Scrapy

Scrapy width=640

Scrapy at a glance

Scrapy is an application framework for crawling web sites and extracting structured data which can be used for a wide range of useful applications, like data mining, information processing or historical archival.

ScrapyはWebサイトのクロールとスクレイピングを行うアプリケーションフレームワーク。

Built-in support for selecting and extracting data from HTML/XML sources using extended CSS selectors and XPath expressions, with helper methods to extract using regular expressions.

CSSセレクターやXPathを使ってHTML/XMLソースから抽出することができる。

An interactive shell console (IPython aware) for trying out the CSS and XPath expressions to scrape data, very useful when writing or debugging your spiders.

CSSセレクターやXPathを試すためのインタラクティブシェルが用意されている。

Built-in support for generating feed exports in multiple formats (JSON, CSV, XML) and storing them in multiple backends (FTP, S3, local filesystem)

複数のデータフォーマットでエクスポートし、複数のバックエンドへ保存することができる。
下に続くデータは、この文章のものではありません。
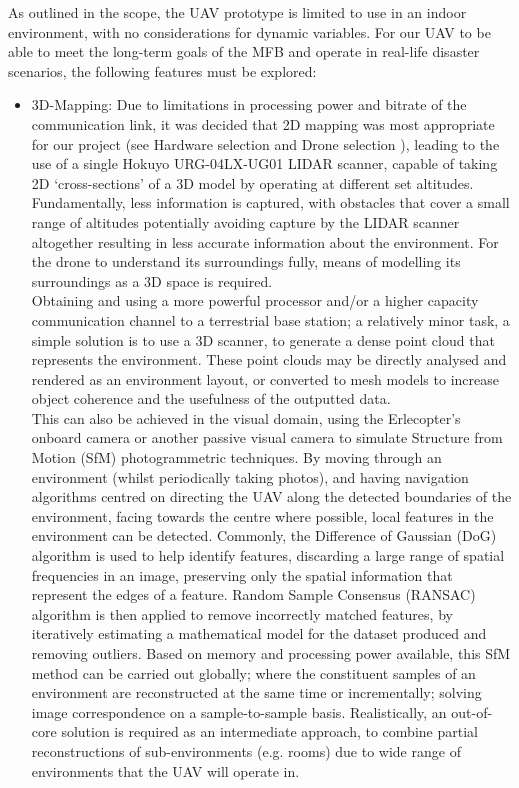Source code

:\documentclass[capstone_report.tex]{subfiles}
\begin{document}
As outlined in the scope, the UAV prototype is limited to use in an indoor environment, with no considerations for dynamic variables. For our UAV to be able to meet the long-term goals of the MFB and operate in real-life disaster scenarios, the following features must be explored:
\begin{itemize}
\item 3D-Mapping: Due to limitations in processing power and bitrate of the communication link, it was decided that 2D mapping was most appropriate for our project (see Hardware selection and Drone selection ), leading to the use of a single Hokuyo URG-04LX-UG01 LIDAR scanner, capable of taking 2D ‘cross-sections’ of a 3D model by operating at different set altitudes. Fundamentally, less information is captured, with obstacles that cover a small range of altitudes potentially avoiding capture by the LIDAR scanner altogether resulting in less accurate information about the environment. For the drone to understand its surroundings fully, means of modelling its surroundings as a 3D space is required.  \\

Obtaining and using a more powerful processor and/or a higher capacity communication channel to a terrestrial base station; a relatively minor task, a simple solution is to use a 3D scanner, to generate a dense point cloud that represents the environment. These point clouds may be directly analysed and rendered as an environment layout, or converted to mesh models to increase object coherence and the usefulness of the outputted data. \\

This can also be achieved in the visual domain, using the Erlecopter’s onboard camera or another passive visual camera to simulate Structure from Motion (SfM) photogrammetric techniques. By moving through an environment (whilst periodically taking photos), and having navigation algorithms centred on directing the UAV along the detected boundaries of the environment, facing towards the centre where possible, local features in the environment can be detected. Commonly, the Difference of Gaussian (DoG) algorithm is used to help identify features, discarding a large range of spatial frequencies in an image, preserving only the spatial information that represent the edges of a feature. Random Sample Consensus (RANSAC) algorithm is then applied to remove incorrectly matched features, by iteratively estimating a mathematical model for the dataset produced and removing outliers. Based on memory and processing power available, this SfM method can be carried out globally; where the constituent samples of an environment are reconstructed at the same time or incrementally; solving image correspondence on a sample-to-sample basis. Realistically, an out-of-core solution is required as an intermediate approach, to combine partial reconstructions of sub-environments (e.g. rooms) due to wide range of environments that the UAV will operate in.\\


\end{itemize}
\end{document}
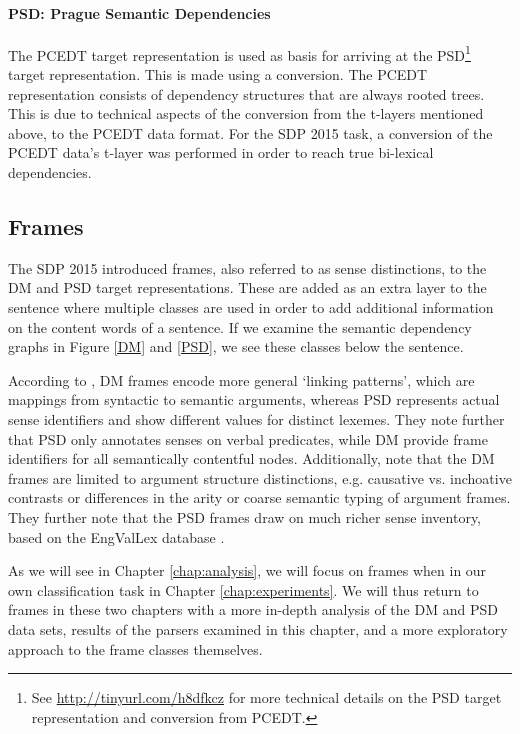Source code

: \paragraph{PSD: Prague Semantic Dependencies} The PCEDT target representation is used as basis for arriving at the PSD\footnote{See \url{http://tinyurl.com/h8dfkcz} for more technical details on the PSD target representation and conversion from PCEDT.} target representation. This is made using a conversion. The PCEDT representation consists of dependency structures that are always rooted trees. This is due to technical aspects of the conversion from the t-layers mentioned above, to the PCEDT data format. For the SDP 2015 task, a conversion of the PCEDT data's t-layer was performed in order to reach true bi-lexical dependencies.

\subsection{Frames}
\label{sec:frames}

The SDP 2015 introduced frames, also referred to as sense distinctions, to the DM and PSD target representations. These are added as an extra layer to the sentence where multiple classes are used in order to add additional information on the content words of a sentence. If we examine the semantic dependency graphs in Figure \ref{DM} and \ref{PSD}, we see these classes below the sentence.

According to , DM frames encode more general `linking patterns', which are mappings from syntactic to semantic arguments, whereas PSD represents actual sense identifiers and show different values for distinct lexemes. They note further that PSD only annotates senses on verbal predicates, while DM provide frame identifiers for all semantically contentful nodes. Additionally,  note that the DM frames are limited to argument structure distinctions, e.g. causative vs. inchoative contrasts or differences in the arity or coarse semantic typing of argument frames. They further note that the PSD frames draw on much richer sense inventory, based on the EngValLex database \cite{Cinkova:06}.

As we will see in Chapter \ref{chap:analysis}, we will focus on frames when in our own classification task in Chapter \ref{chap:experiments}. We will thus return to frames in these two chapters with a more in-depth analysis of the DM and PSD data sets, results of the parsers examined in this chapter, and a more exploratory approach to the frame classes themselves.

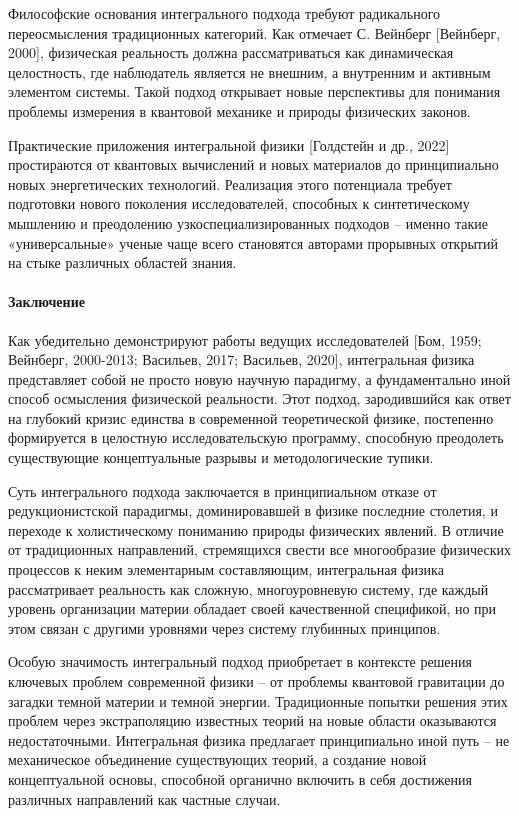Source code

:     Философские основания интегрального подхода требуют радикального переосмысления традиционных категорий. Как отмечает С. Вейнберг [Вейнберг, 2000], физическая реальность должна рассматриваться как динамическая целостность, где наблюдатель является не внешним, а внутренним и активным элементом системы. Такой подход открывает новые перспективы для понимания проблемы измерения в квантовой механике и природы физических законов.

    Практические приложения интегральной физики [Голдстейн и др., 2022] простираются от квантовых вычислений и новых материалов до принципиально новых энергетических технологий. Реализация этого потенциала требует подготовки нового поколения исследователей, способных к синтетическому мышлению и преодолению узкоспециализированных подходов – именно такие «универсальные» ученые чаще всего становятся авторами прорывных открытий на стыке различных областей знания.

    \paragraph*{Заключение}
    Как убедительно демонстрируют работы ведущих исследователей [Бом, 1959; Вейнберг, 2000-2013; Васильев, 2017; Васильев, 2020], интегральная физика представляет собой не просто новую научную парадигму, а фундаментально иной способ осмысления физической реальности. Этот подход, зародившийся как ответ на глубокий кризис единства в современной теоретической физике, постепенно формируется в целостную исследовательскую программу, способную преодолеть существующие концептуальные разрывы и методологические тупики.

    Суть интегрального подхода заключается в принципиальном отказе от редукционистской парадигмы, доминировавшей в физике последние столетия, и переходе к холистическому пониманию природы физических явлений. В отличие от традиционных направлений, стремящихся свести все многообразие физических процессов к неким элементарным составляющим, интегральная физика рассматривает реальность как сложную, многоуровневую систему, где каждый уровень организации материи обладает своей качественной спецификой, но при этом связан с другими уровнями через систему глубинных принципов.

    Особую значимость интегральный подход приобретает в контексте решения ключевых проблем современной физики – от проблемы квантовой гравитации до загадки темной материи и темной энергии. Традиционные попытки решения этих проблем через экстраполяцию известных теорий на новые области оказываются недостаточными. Интегральная физика предлагает принципиально иной путь – не механическое объединение существующих теорий, а создание новой концептуальной основы, способной органично включить в себя достижения различных направлений как частные случаи.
Robust encoding support and auto-detection, for dealing with foreign, non-standard and broken encoding declarations.

堅牢なEncodingサポートと自動検出。

Strong extensibility support, allowing you to plug in your own functionality using signals and a well-defined API (middlewares, extensions, and pipelines).

強力な拡張性。

Wide range of built-in extensions and middlewares for handling:

  • cookies and session handling
  • HTTP features like compression, authentication, caching
  • user-agent spoofing
  • robots.txt
  • crawl depth restriction
  • and more
  • Cookieとセッションハンドリング
  • 圧縮、認証、キャッシングなどのHTTP機能
  • User-Agentの偽装
  • robots.txt対応
  • クロールの階層制限

A Telnet console for hooking into a Python console running inside your Scrapy process, to introspect and debug your crawler

Scrapy内で実行されているPythoneコンソールをフックするTelnetコンソール。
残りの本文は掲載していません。